═══ DATA SHOWN ═══
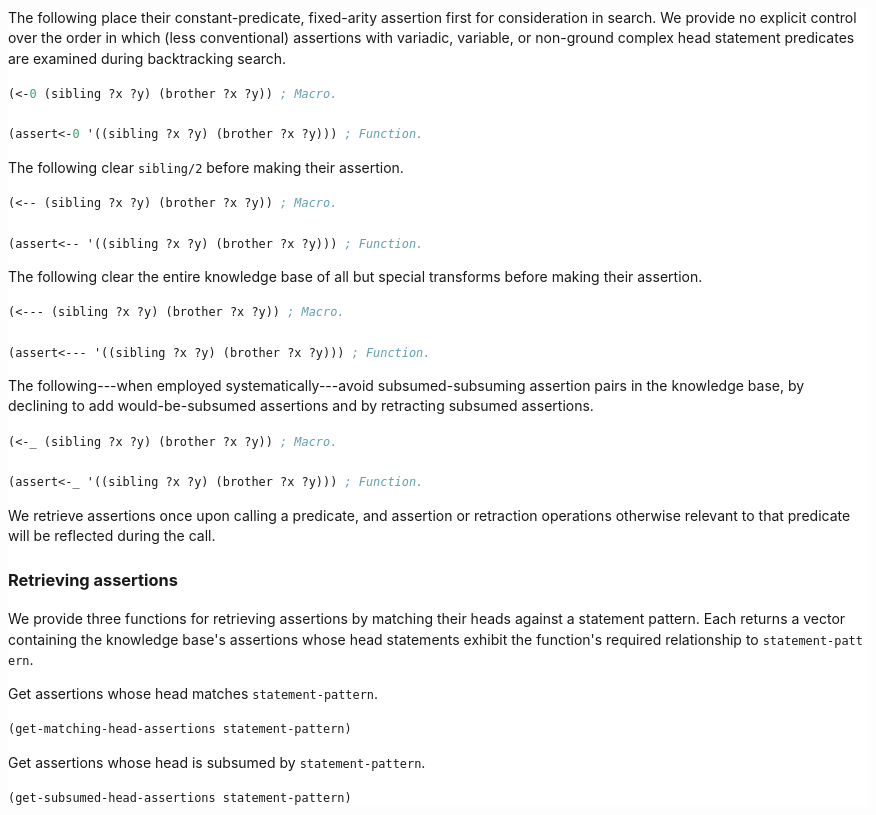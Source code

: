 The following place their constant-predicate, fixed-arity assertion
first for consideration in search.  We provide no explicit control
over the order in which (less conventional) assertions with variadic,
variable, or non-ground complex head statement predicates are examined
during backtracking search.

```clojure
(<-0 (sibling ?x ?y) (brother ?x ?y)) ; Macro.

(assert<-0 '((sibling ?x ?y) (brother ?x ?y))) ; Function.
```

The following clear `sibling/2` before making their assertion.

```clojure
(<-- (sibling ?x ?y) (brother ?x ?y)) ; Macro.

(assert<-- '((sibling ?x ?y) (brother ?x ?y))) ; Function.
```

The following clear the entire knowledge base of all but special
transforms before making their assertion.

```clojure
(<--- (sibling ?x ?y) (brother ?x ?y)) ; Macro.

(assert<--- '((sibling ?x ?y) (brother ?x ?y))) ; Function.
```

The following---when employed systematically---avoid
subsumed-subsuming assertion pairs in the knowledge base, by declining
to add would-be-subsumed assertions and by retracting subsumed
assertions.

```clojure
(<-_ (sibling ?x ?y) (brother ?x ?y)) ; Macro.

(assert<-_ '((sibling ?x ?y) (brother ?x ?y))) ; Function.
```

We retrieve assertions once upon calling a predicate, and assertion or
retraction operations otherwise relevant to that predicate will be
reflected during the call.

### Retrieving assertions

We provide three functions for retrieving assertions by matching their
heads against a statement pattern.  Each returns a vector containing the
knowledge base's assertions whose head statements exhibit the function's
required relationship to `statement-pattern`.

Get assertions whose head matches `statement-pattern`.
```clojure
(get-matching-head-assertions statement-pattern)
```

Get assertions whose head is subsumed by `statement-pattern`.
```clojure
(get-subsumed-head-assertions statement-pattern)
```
═══
═══ DATA SHOWN ═══
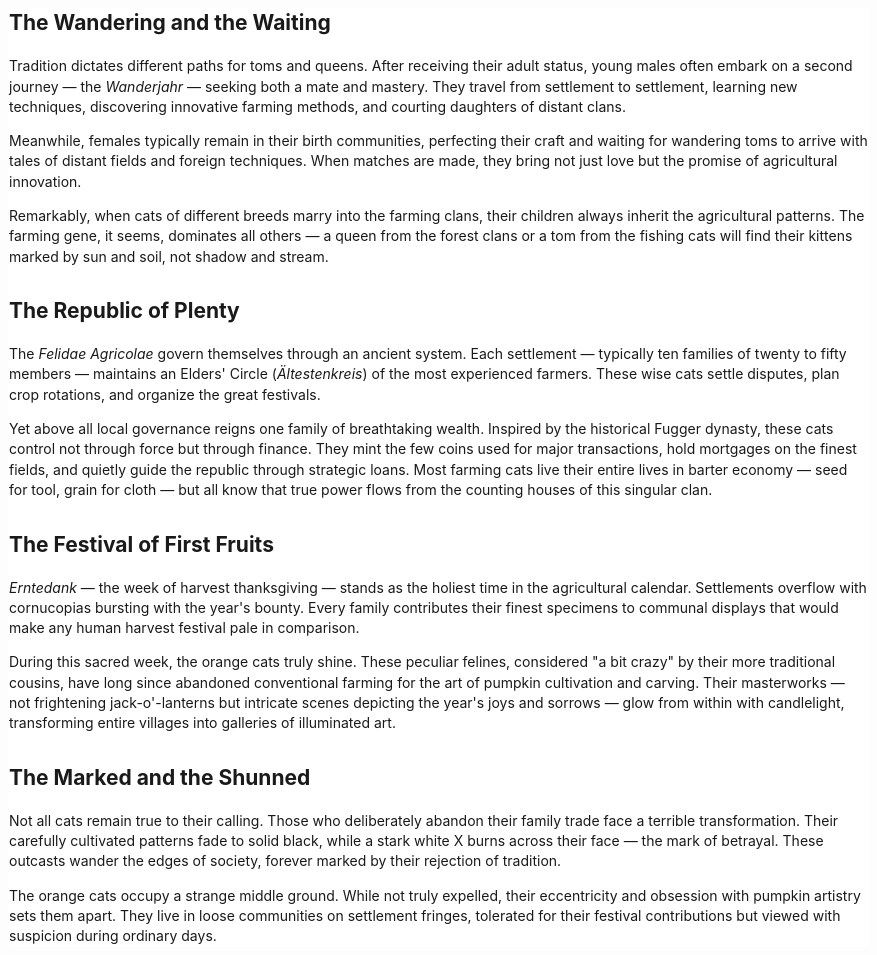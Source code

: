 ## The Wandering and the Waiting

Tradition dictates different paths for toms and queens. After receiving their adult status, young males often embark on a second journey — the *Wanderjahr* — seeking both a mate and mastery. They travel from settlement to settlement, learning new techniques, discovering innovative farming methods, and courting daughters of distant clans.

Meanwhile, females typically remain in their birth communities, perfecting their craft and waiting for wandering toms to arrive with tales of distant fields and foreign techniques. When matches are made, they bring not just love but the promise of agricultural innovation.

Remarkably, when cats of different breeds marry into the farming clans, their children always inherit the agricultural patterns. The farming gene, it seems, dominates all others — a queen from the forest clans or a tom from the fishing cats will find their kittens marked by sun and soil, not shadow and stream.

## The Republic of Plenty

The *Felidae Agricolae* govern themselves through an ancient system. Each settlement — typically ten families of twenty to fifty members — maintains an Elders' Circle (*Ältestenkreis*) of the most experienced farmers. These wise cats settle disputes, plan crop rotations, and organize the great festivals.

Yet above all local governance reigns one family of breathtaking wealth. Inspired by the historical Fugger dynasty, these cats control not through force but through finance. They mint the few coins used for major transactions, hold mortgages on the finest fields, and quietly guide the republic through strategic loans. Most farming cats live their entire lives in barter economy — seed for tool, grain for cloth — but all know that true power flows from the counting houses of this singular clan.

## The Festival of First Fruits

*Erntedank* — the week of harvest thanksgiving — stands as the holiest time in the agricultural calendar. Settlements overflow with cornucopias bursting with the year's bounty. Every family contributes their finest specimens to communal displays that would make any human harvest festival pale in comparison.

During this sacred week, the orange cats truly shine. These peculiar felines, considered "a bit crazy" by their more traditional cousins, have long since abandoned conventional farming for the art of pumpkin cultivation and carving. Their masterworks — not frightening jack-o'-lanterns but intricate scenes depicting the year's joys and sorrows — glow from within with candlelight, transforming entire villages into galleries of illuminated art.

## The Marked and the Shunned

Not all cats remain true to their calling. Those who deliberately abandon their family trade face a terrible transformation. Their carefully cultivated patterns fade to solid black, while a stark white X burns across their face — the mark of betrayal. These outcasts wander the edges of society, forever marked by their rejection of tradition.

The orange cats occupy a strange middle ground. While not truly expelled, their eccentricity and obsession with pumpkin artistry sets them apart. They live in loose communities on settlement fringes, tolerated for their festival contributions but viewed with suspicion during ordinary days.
═══
═══ DATA SHOWN ═══
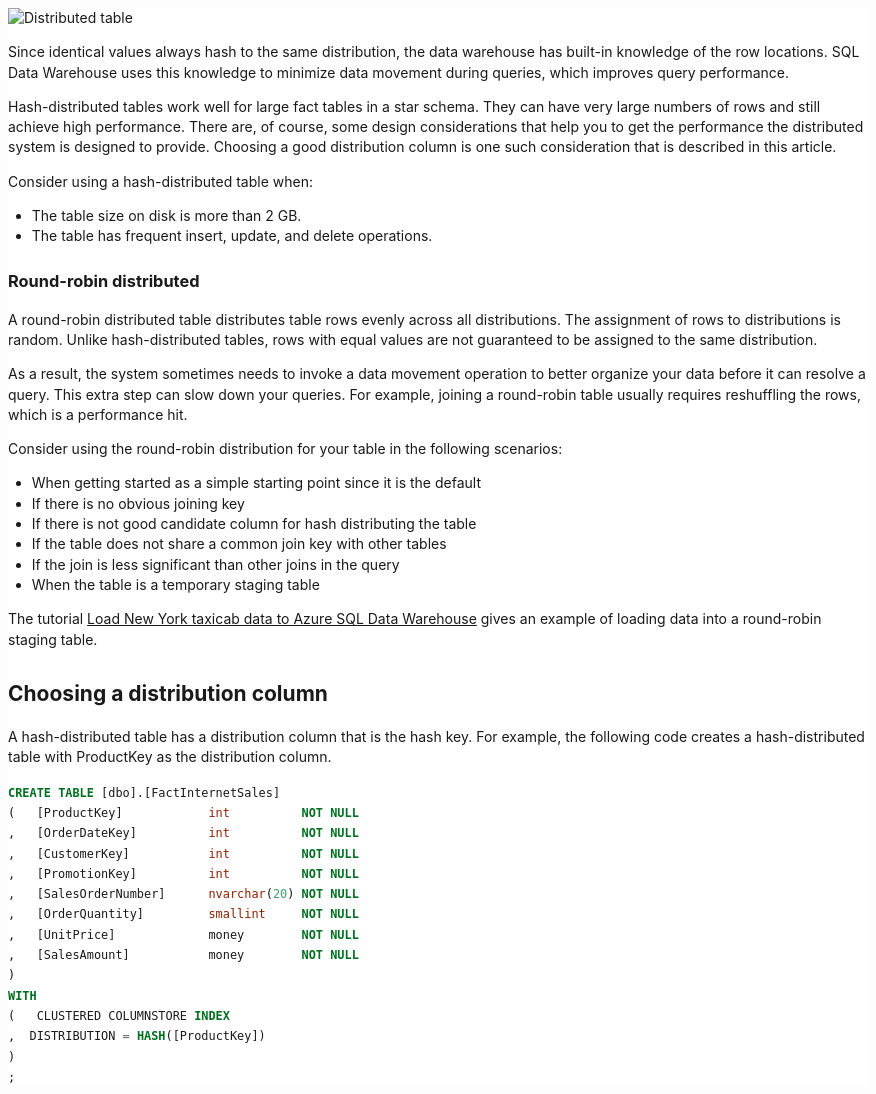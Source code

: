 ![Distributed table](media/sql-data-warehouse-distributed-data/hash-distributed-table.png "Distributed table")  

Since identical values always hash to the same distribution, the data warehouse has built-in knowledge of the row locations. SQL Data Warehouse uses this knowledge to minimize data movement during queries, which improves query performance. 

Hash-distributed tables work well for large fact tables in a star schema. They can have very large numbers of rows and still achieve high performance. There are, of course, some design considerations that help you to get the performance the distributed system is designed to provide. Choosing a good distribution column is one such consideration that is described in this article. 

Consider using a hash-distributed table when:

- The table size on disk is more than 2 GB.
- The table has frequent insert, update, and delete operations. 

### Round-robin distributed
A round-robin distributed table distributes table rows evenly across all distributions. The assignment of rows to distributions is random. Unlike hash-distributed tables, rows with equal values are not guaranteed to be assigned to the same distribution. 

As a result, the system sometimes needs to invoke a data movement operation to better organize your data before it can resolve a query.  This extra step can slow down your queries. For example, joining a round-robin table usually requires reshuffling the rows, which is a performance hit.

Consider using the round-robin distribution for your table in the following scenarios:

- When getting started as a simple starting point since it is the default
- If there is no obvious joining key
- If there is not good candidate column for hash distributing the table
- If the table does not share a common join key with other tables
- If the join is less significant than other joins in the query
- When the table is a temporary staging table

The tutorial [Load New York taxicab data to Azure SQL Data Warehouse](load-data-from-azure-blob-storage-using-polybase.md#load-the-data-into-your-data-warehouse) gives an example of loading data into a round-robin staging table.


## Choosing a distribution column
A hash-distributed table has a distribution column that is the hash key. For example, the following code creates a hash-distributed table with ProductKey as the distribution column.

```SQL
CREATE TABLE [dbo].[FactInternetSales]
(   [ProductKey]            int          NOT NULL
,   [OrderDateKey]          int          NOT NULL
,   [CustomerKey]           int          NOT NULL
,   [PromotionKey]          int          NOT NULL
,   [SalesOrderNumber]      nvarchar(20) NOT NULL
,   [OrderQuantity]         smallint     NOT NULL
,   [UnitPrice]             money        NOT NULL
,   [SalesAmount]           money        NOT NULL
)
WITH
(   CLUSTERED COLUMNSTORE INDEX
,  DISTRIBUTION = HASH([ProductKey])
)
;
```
═══
__INSTRUCTIONS TO FOLLOW__
Count how many lines in the records hold the string "more"; reply with the number alone.

__EXERCISE RESPONSE__
2